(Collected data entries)
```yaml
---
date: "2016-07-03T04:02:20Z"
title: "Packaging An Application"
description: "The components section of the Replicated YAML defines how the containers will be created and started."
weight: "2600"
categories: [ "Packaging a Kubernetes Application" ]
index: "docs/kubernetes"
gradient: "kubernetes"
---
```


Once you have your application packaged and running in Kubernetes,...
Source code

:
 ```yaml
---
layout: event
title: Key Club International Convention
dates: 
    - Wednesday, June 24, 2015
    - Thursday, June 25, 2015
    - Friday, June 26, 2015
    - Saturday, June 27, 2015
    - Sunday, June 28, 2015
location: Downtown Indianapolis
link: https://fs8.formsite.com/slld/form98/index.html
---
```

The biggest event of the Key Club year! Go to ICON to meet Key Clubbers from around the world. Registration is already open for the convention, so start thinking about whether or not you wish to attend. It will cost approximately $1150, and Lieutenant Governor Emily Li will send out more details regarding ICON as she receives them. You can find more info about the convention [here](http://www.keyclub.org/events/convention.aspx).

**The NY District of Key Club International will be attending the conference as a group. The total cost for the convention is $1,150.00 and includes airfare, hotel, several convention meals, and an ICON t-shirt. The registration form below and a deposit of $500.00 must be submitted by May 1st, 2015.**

...

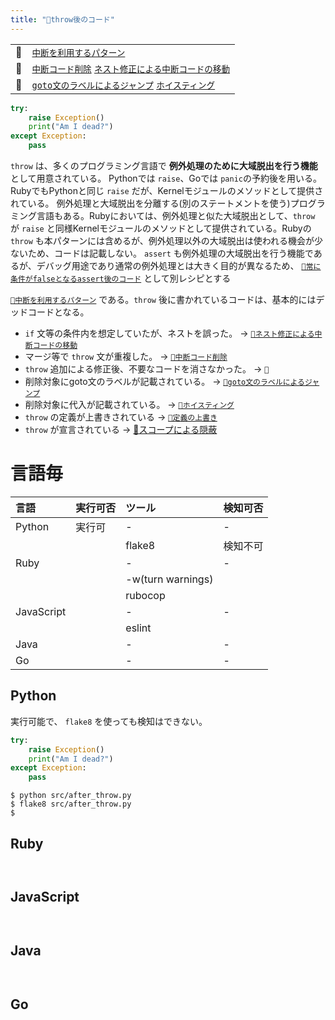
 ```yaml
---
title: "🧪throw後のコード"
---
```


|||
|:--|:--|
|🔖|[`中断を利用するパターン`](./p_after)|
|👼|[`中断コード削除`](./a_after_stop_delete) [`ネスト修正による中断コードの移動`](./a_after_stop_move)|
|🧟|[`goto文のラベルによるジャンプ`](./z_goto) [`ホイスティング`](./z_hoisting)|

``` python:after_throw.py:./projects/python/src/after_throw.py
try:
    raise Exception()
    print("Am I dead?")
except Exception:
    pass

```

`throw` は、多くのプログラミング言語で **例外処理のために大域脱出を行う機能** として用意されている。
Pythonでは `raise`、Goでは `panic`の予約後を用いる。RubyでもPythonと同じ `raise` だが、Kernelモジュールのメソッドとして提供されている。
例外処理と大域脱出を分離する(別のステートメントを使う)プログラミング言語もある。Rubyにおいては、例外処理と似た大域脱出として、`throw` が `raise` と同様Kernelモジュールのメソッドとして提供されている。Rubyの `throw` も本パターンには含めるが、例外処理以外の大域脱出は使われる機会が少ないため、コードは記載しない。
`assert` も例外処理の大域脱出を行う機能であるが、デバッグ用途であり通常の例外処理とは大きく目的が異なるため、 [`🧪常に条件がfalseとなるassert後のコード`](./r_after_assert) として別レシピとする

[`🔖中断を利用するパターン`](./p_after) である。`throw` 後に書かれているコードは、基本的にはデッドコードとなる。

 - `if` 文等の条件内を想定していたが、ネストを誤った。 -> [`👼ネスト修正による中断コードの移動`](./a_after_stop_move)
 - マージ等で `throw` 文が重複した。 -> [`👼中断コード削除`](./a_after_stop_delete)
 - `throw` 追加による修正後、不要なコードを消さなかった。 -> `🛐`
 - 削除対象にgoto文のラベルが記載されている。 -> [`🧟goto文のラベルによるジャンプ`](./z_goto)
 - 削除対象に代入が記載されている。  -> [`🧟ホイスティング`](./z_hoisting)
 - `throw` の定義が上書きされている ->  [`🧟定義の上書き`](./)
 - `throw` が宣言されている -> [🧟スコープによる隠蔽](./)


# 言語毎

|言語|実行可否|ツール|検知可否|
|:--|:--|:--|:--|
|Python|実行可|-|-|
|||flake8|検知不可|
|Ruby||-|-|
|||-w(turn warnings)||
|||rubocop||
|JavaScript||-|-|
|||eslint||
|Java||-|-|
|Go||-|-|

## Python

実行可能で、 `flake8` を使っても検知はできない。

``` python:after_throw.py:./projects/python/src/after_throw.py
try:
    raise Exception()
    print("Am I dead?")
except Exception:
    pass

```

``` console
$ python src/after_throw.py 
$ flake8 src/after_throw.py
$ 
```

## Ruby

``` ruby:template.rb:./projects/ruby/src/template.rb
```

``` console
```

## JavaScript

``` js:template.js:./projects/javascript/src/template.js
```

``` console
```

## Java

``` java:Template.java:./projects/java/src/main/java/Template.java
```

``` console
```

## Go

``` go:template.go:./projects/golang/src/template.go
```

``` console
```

- **Exercise details**: Which lines in the records above include the word "中断コード削除"? Copy them out.

- **Exercise solution**:
|👼|[`中断コード削除`](./a_after_stop_delete) [`ネスト修正による中断コードの移動`](./a_after_stop_move)|
 - マージ等で `throw` 文が重複した。 -> [`👼中断コード削除`](./a_after_stop_delete)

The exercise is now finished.